EXERCISE REQUIREMENTS: Within the material below, transcribe exactly the lines from the one holding "FirstProject/urls.py: กำหนด URL" through the one holding "FirstProject/wsgi.py: สำหรับการเชื่อมต่อ WSGI", keeping both ends and skipping the rest.

RECORDS PROVIDED:
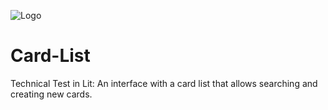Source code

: ![Logo](public/favicon)
# Card-List
Technical Test in Lit: An interface with a card list that allows searching and creating new cards.
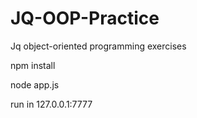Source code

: # JQ-OOP-Practice
Jq object-oriented programming exercises

npm install 

node app.js

run in 127.0.0.1:7777
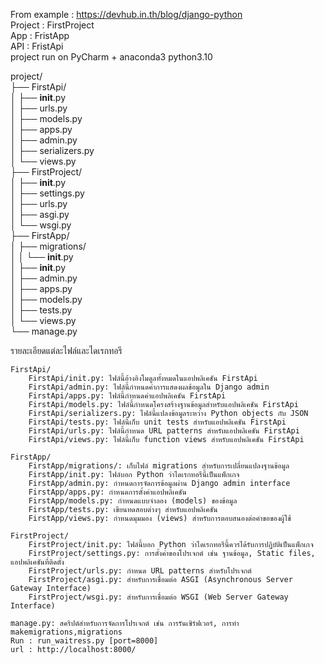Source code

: From example : https://devhub.in.th/blog/django-python<br>
Project : FirstProject<br>
App : FristApp<br>
API : FristApi<br>
project run on PyCharm + anaconda3 python3.10

project/<br>
├── FirstApi/<br>
│   ├── __init__.py<br>
│   ├── urls.py<br>
│   ├── models.py<br>
│   ├── apps.py<br>
│   ├── admin.py<br>
│   ├── serializers.py<br>
│   └── views.py<br>
├── FirstProject/<br>
│   ├── __init__.py<br>
│   ├── settings.py<br>
│   ├── urls.py<br>
│   ├── asgi.py<br>
│   └── wsgi.py<br>
├── FirstApp/<br>
│   ├── migrations/<br>
│   │   └── __init__.py<br>
│   ├── __init__.py<br>
│   ├── admin.py<br>
│   ├── apps.py<br>
│   ├── models.py<br>
│   ├── tests.py<br>
│   └── views.py<br>
└── manage.py<br> 


รายละเอียดแต่ละไฟล์และไดเรกทอรี

    FirstApi/
        FirstApi/init.py: ไฟล์นี้อ้างอิงโมดูลทั้งหมดในแอปพลิเคชัน FirstApi
        FirstApi/admin.py: ไฟล์นี้กำหนดค่าการแสดงผลข้อมูลใน Django admin
        FirstApi/apps.py: ไฟล์นี้กำหนดค่าแอปพลิเคชัน FirstApi
        FirstApi/models.py: ไฟล์นี้กำหนดโครงสร้างฐานข้อมูลสำหรับแอปพลิเคชัน FirstApi
        FirstApi/serializers.py: ไฟล์นี้แปลงข้อมูลระหว่าง Python objects กับ JSON
        FirstApi/tests.py: ไฟล์นี้เก็บ unit tests สำหรับแอปพลิเคชัน FirstApi
        FirstApi/urls.py: ไฟล์นี้กำหนด URL patterns สำหรับแอปพลิเคชัน FirstApi
        FirstApi/views.py: ไฟล์นี้เก็บ function views สำหรับแอปพลิเคชัน FirstApi

    FirstApp/
        FirstApp/migrations/: เก็บไฟล์ migrations สำหรับการเปลี่ยนแปลงฐานข้อมูล
        FirstApp/init.py: ไฟล์บอก Python ว่าไดเรกทอรีนี้เป็นแพ็กเกจ
        FirstApp/admin.py: กำหนดการจัดการข้อมูลผ่าน Django admin interface
        FirstApp/apps.py: กำหนดการตั้งค่าแอปพลิเคชัน
        FirstApp/models.py: กำหนดแบบจำลอง (models) ของข้อมูล
        FirstApp/tests.py: เขียนทดสอบต่างๆ สำหรับแอปพลิเคชัน
        FirstApp/views.py: กำหนดมุมมอง (views) สำหรับการตอบสนองต่อคำขอของผู้ใช้

    FirstProject/
        FirstProject/init.py: ไฟล์นี้บอก Python ว่าไดเรกทอรีนี้ควรได้รับการปฏิบัติเป็นแพ็กเกจ
        FirstProject/settings.py: การตั้งค่าของโปรเจกต์ เช่น ฐานข้อมูล, Static files, แอปพลิเคชันที่ติดตั้ง
        FirstProject/urls.py: กำหนด URL patterns สำหรับโปรเจกต์
        FirstProject/asgi.py: สำหรับการเชื่อมต่อ ASGI (Asynchronous Server Gateway Interface)
        FirstProject/wsgi.py: สำหรับการเชื่อมต่อ WSGI (Web Server Gateway Interface)

    manage.py: สคริปต์สำหรับการจัดการโปรเจกต์ เช่น การรันเซิร์ฟเวอร์, การทำ makemigrations,migrations 
    Run : run_waitress.py [port=8000]
    url : http://localhost:8000/ 
    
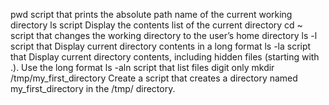 pwd script that prints the absolute path name of the current working directory
ls script Display the contents list of the current directory
cd ~ script that changes the working directory to the user’s home directory
ls -l script that Display current directory contents in a long format
ls -la script that Display current directory contents, including hidden files (starting with .). Use the long format
ls -aln script that list files digit only
mkdir /tmp/my_first_directory Create a script that creates a directory named my_first_directory in the /tmp/ directory.
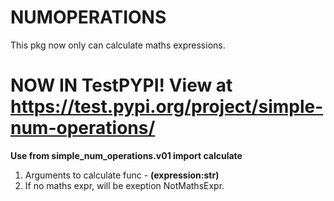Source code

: # NUMOPERATIONS
This pkg now only can calculate maths expressions.

# NOW IN TestPYPI! View at https://test.pypi.org/project/simple-num-operations/

**Use from simple_num_operations.v01 import calculate**
1. Arguments to calculate func - **(expression:str)**
2. If no maths expr, will be exeption NotMathsExpr.
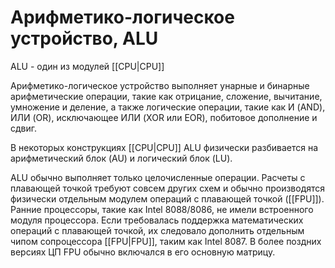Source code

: # Арифметико-логическое устройство, ALU
ALU - один из модулей [[CPU|CPU]]

Арифметико-логическое устройство выполняет унарные и бинарные арифметические операции, такие как отрицание, сложение, вычитание, умножение и деление, а также логические операции, такие как И (AND), ИЛИ (OR), исключающее ИЛИ (XOR или EOR), побитовое дополнение и сдвиг. 

В некоторых конструкциях [[CPU|CPU]] ALU физически разбивается на арифметический блок (AU) и логический блок (LU).

ALU обычно выполняет только целочисленные операции. Расчеты с плавающей точкой требуют совсем других схем и обычно производятся физически отдельным модулем операций с плавающей точкой ([[FPU]]). Ранние процессоры, такие как Intel 8088/8086, не имели встроенного модуля процессора. Если требовалась поддержка математических операций с плавающей точкой, их следовало дополнить отдельным чипом сопроцессора [[FPU|FPU]], таким как Intel 8087. В более поздних версиях ЦП FPU обычно включался в его основную матрицу.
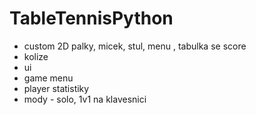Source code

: # TableTennisPython

- custom 2D palky, micek, stul, menu , tabulka se score
- kolize 
- ui
- game menu
- player statistiky
- mody - solo, 1v1 na klavesnici
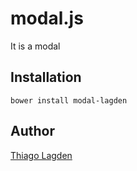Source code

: modal.js
=========

It is a modal

## Installation

    bower install modal-lagden

## Author

[Thiago Lagden](http://lagden.in)
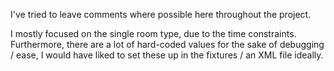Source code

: I've tried to leave comments where possible here throughout the project.

I mostly focused on the single room type, due to the time constraints.
Furthermore, there are a lot of hard-coded values for the sake of debugging / ease, I would have liked to set these up in the fixtures / an XML file ideally.
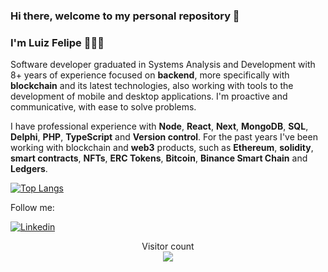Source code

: ### Hi there, welcome to my personal repository 👋

### I'm Luiz Felipe 👨🏽‍💻


Software developer graduated in Systems Analysis and Development with 8+ years of experience focused on **backend**, more specifically with **blockchain** and its latest technologies, also working with tools to the development of mobile and desktop applications. I'm proactive and communicative, with ease to solve problems.

I have professional experience with **Node**, **React**, **Next**, **MongoDB**, **SQL**, **Delphi**, **PHP**, **TypeScript** and **Version control**. For the past years I've been working with blockchain and **web3** products, such as **Ethereum**, **solidity**, **smart contracts**, **NFTs**, **ERC Tokens**, **Bitcoin**, **Binance Smart Chain** and **Ledgers**.

[![Top Langs](https://github-readme-stats.vercel.app/api/top-langs/?username=lrcampos97&layout=compact&theme=dark)](https://github.com/lrcampos97/github-readme-stats)


Follow me:

[![Linkedin](https://badgen.net/badge/Linkedin/luizfelipedarocha?icon=linkedin)](https://www.linkedin.com/in/luizfelipedarocha/)



<p align="center"> 
  Visitor count<br>
  <img src="https://profile-counter.glitch.me/lrcampos97/count.svg" />
</p>


<!--
**lrcampos97/lrcampos97** is a ✨ _special_ ✨ repository because its `README.md` (this file) appears on your GitHub profile.

Here are some ideas to get you started:

- 🧑🏽🔭 I’m currently working on ...
- 🌱 I’m currently learning ...
- 👯 I’m looking to collaborate on ...
- 🤔 I’m looking for help with ...
- 💬 Ask me about ...
- 📫 How to reach me: ...
- 😄 Pronouns: ...
- ⚡ Fun fact: ...
-->
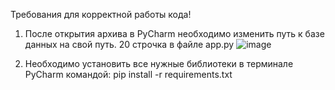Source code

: Требования для корректной работы кода!
1) После открытия архива в PyCharm необходимо изменить путь к базе данных на свой путь. 20 строчка в файле app.py
![image](https://github.com/arutyunoff/algoblog/assets/151205824/4e3d5f86-4b3c-4aef-a0f8-5ffc451319ca)

2) Необходимо установить все нужные библиотеки в терминале PyCharm командой: pip install -r requirements.txt
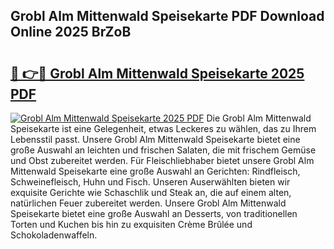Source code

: ## Grobl Alm Mittenwald Speisekarte PDF Download Online 2025 BrZoB

# <h2><a href="http://gc92a9.nevu.top/?p=Grobl+Alm+Mittenwald+Speisekarte">🔗 👉🔴 Grobl Alm Mittenwald Speisekarte 2025 PDF</a></h2>

[![Grobl Alm Mittenwald Speisekarte 2025 PDF](https://i.imgur.com/dBaPXMq.png)](http://gc92a9.nevu.top/?p=Grobl+Alm+Mittenwald+Speisekarte)
Die Grobl Alm Mittenwald Speisekarte ist eine Gelegenheit, etwas Leckeres zu wählen, das zu Ihrem Lebensstil passt. Unsere Grobl Alm Mittenwald Speisekarte bietet eine große Auswahl an leichten und frischen Salaten, die mit frischem Gemüse und Obst zubereitet werden. Für Fleischliebhaber bietet unsere Grobl Alm Mittenwald Speisekarte eine große Auswahl an Gerichten: Rindfleisch, Schweinefleisch, Huhn und Fisch. Unseren Auserwählten bieten wir exquisite Gerichte wie Schaschlik und Steak an, die auf einem alten, natürlichen Feuer zubereitet werden. Unsere Grobl Alm Mittenwald Speisekarte bietet eine große Auswahl an Desserts, von traditionellen Torten und Kuchen bis hin zu exquisiten Crème Brûlée und Schokoladenwaffeln.
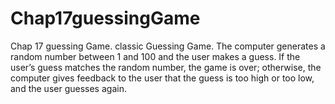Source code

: # Chap17guessingGame
Chap 17 guessing Game. classic Guessing Game. The computer generates a random number between 1 and 100 and the user makes a guess. If the user’s guess matches the random number, the game is over; otherwise, the computer gives feedback to the user that the guess is too high or too low, and the user guesses again.
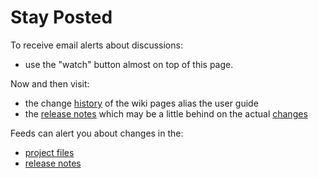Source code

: Stay Posted
===========

To receive email alerts about discussions:
* use the "watch" button almost on top of this page.

Now and then visit:
* the change [history] of the wiki pages alias the user guide
* the [release notes] which may be a little behind on the actual [changes]

[history]: /GroundForge/help/_history
[release notes]: https://github.com/d-bl/GroundForge/releases
[changes]: https://github.com/d-bl/GroundForge/commits/gh-pages


Feeds can alert you about changes in the:
* [project files](https://github.com/d-bl/GroundForge/commits/gh-pages.atom)
* [release notes](https://github.com/d-bl/GroundForge/releases.atom)

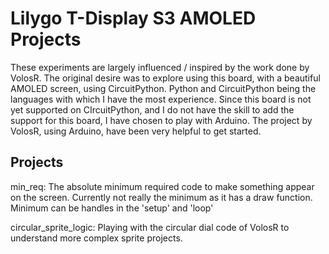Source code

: # Lilygo T-Display S3 AMOLED Projects

These experiments are largely influenced / inspired by the work done by VolosR.  The original desire was to explore using this board, with a beautiful AMOLED screen, using CircuitPython.  Python and CircuitPython being the languages with which I have the most experience.  Since this board is not yet supported on CIrcuitPython, and I do not have the skill to add the support for this board, I have chosen to play with Arduino.  The project by VolosR, using Arduino, have been very helpful to get started.


## Projects
min_req:  The absolute minimum required code to make something appear on the screen. 
Currently not really the minimum as it has a draw function.  Minimum can be handles in the 'setup' and 'loop'

circular_sprite_logic:  Playing with the circular dial code of VolosR to understand more complex sprite projects.  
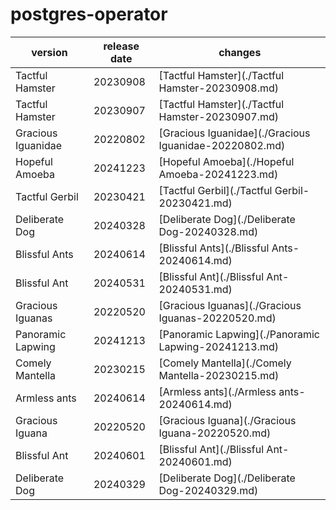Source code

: # postgres-operator	


|version|release date|changes|
|---|---|---|
|Tactful Hamster|20230908|[Tactful Hamster](./Tactful Hamster-20230908.md)|
|Tactful Hamster|20230907|[Tactful Hamster](./Tactful Hamster-20230907.md)|
|Gracious Iguanidae|20220802|[Gracious Iguanidae](./Gracious Iguanidae-20220802.md)|
|Hopeful Amoeba|20241223|[Hopeful Amoeba](./Hopeful Amoeba-20241223.md)|
|Tactful Gerbil|20230421|[Tactful Gerbil](./Tactful Gerbil-20230421.md)|
|Deliberate Dog|20240328|[Deliberate Dog](./Deliberate Dog-20240328.md)|
|Blissful Ants|20240614|[Blissful Ants](./Blissful Ants-20240614.md)|
|Blissful Ant|20240531|[Blissful Ant](./Blissful Ant-20240531.md)|
|Gracious Iguanas|20220520|[Gracious Iguanas](./Gracious Iguanas-20220520.md)|
|Panoramic Lapwing|20241213|[Panoramic Lapwing](./Panoramic Lapwing-20241213.md)|
|Comely Mantella|20230215|[Comely Mantella](./Comely Mantella-20230215.md)|
|Armless ants|20240614|[Armless ants](./Armless ants-20240614.md)|
|Gracious Iguana|20220520|[Gracious Iguana](./Gracious Iguana-20220520.md)|
|Blissful Ant|20240601|[Blissful Ant](./Blissful Ant-20240601.md)|
|Deliberate Dog|20240329|[Deliberate Dog](./Deliberate Dog-20240329.md)|
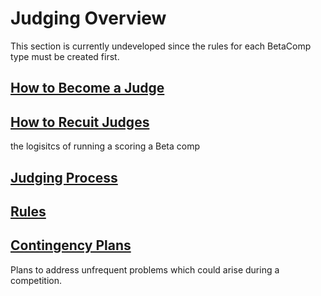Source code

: # Judging Overview

This section is currently undeveloped since the rules for each BetaComp type must be created first.

## [How to Become a Judge ](/judging/HowBecomeJudge)

## [How to Recuit Judges](/judging/HowRecruitJudge)

the logisitcs of running a scoring a Beta comp

## [Judging Process](/judging/JudgingProcess)


## [Rules](/judging/Rules)

## [Contingency Plans](/judging/ContingencyPlans)

Plans to address unfrequent problems which could arise during a competition.





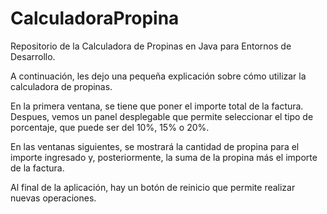 # CalculadoraPropina
Repositorio de la Calculadora de Propinas en Java para Entornos de Desarrollo.

A continuación, les dejo una pequeña explicación sobre cómo utilizar la calculadora de propinas.

En la primera ventana, se tiene que poner el importe total de la factura. Despues, vemos un panel desplegable que permite seleccionar el tipo de porcentaje, que puede ser del  10%, 15% o 20%.

En las ventanas siguientes, se mostrará la cantidad de propina para el importe ingresado y, posteriormente, la suma de la propina más el importe de la factura.

Al final de la aplicación, hay un botón de reinicio que permite realizar nuevas operaciones.
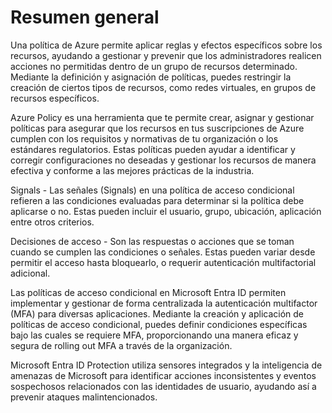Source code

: # Resumen general

Una política de Azure permite aplicar reglas y efectos específicos sobre los recursos, ayudando a gestionar y prevenir que los administradores realicen acciones no permitidas dentro de un grupo de recursos determinado. Mediante la definición y asignación de políticas, puedes restringir la creación de ciertos tipos de recursos, como redes virtuales, en grupos de recursos específicos.

Azure Policy es una herramienta que te permite crear, asignar y gestionar políticas para asegurar que los recursos en tus suscripciones de Azure cumplen con los requisitos y normativas de tu organización o los estándares regulatorios. Estas políticas pueden ayudar a identificar y corregir configuraciones no deseadas y gestionar los recursos de manera efectiva y conforme a las mejores prácticas de la industria.

Signals - Las señales (Signals) en una política de acceso condicional refieren a las condiciones evaluadas para determinar si la política debe aplicarse o no. Estas pueden incluir el usuario, grupo, ubicación, aplicación entre otros criterios.

Decisiones de acceso - Son las respuestas o acciones que se toman cuando se cumplen las condiciones o señales. Estas pueden variar desde permitir el acceso hasta bloquearlo, o requerir autenticación multifactorial adicional.

Las políticas de acceso condicional en Microsoft Entra ID permiten implementar y gestionar de forma centralizada la autenticación multifactor (MFA) para diversas aplicaciones. Mediante la creación y aplicación de políticas de acceso condicional, puedes definir condiciones específicas bajo las cuales se requiere MFA, proporcionando una manera eficaz y segura de rolling out MFA a través de la organización.

Microsoft Entra ID Protection utiliza sensores integrados y la inteligencia de amenazas de Microsoft para identificar acciones inconsistentes y eventos sospechosos relacionados con las identidades de usuario, ayudando así a prevenir ataques malintencionados.
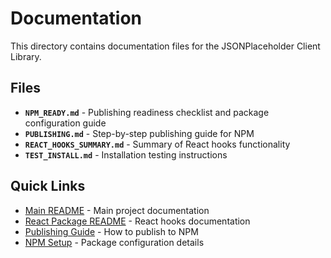 # Documentation

This directory contains documentation files for the JSONPlaceholder Client Library.

## Files

- **`NPM_READY.md`** - Publishing readiness checklist and package configuration guide
- **`PUBLISHING.md`** - Step-by-step publishing guide for NPM
- **`REACT_HOOKS_SUMMARY.md`** - Summary of React hooks functionality
- **`TEST_INSTALL.md`** - Installation testing instructions

## Quick Links

- [Main README](../README.md) - Main project documentation
- [React Package README](../packages/react/README.md) - React hooks documentation
- [Publishing Guide](./PUBLISHING.md) - How to publish to NPM
- [NPM Setup](./NPM_READY.md) - Package configuration details

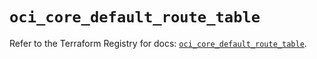 # `oci_core_default_route_table`

Refer to the Terraform Registry for docs: [`oci_core_default_route_table`](https://registry.terraform.io/providers/oracle/oci/6.18.0/docs/resources/core_default_route_table).

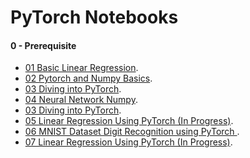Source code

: # PyTorch Notebooks

#### 0 - Prerequisite
- [01 Basic Linear Regression](https://github.com/vihar/torched/blob/master/01%20Basic%20Linear%20Regression.ipynb).
- [02 Pytorch and Numpy Basics](https://github.com/vihar/torched/blob/master/02%20Pytorch%20and%20Numpy%20Basics.ipynb).
- [03 Diving into PyTorch](https://github.com/vihar/torched/blob/master/03%20Diving%20into%20PyTorch.ipynb).
- [04 Neural Network Numpy](https://github.com/vihar/torched/blob/master/04%20Neural%20Network%20Numpy.ipynb).
- [03 Diving into PyTorch](https://github.com/vihar/torched/blob/master/03%20Diving%20into%20PyTorch.ipynb).
- [05 Linear Regression Using PyTorch (In Progress)](https://github.com/vihar/torched/blob/master/05%20Linear%20Regression%20Using%20PyTorch%20(In%20Progress).ipynb).
- [06 MNIST Dataset Digit Recognition using PyTorch
](https://github.com/vihar/torched/blob/master/03%20Diving%20into%20PyTorch.ipynb).
- [07 Linear Regression Using PyTorch (In Progress)](https://github.com/vihar/torched/blob/master/05%20Linear%20Regression%20Using%20PyTorch%20(In%20Progress).ipynb).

YOUR SOLUTION:
        FirstProject/urls.py: กำหนด URL patterns สำหรับโปรเจกต์
        FirstProject/asgi.py: สำหรับการเชื่อมต่อ ASGI (Asynchronous Server Gateway Interface)
        FirstProject/wsgi.py: สำหรับการเชื่อมต่อ WSGI (Web Server Gateway Interface)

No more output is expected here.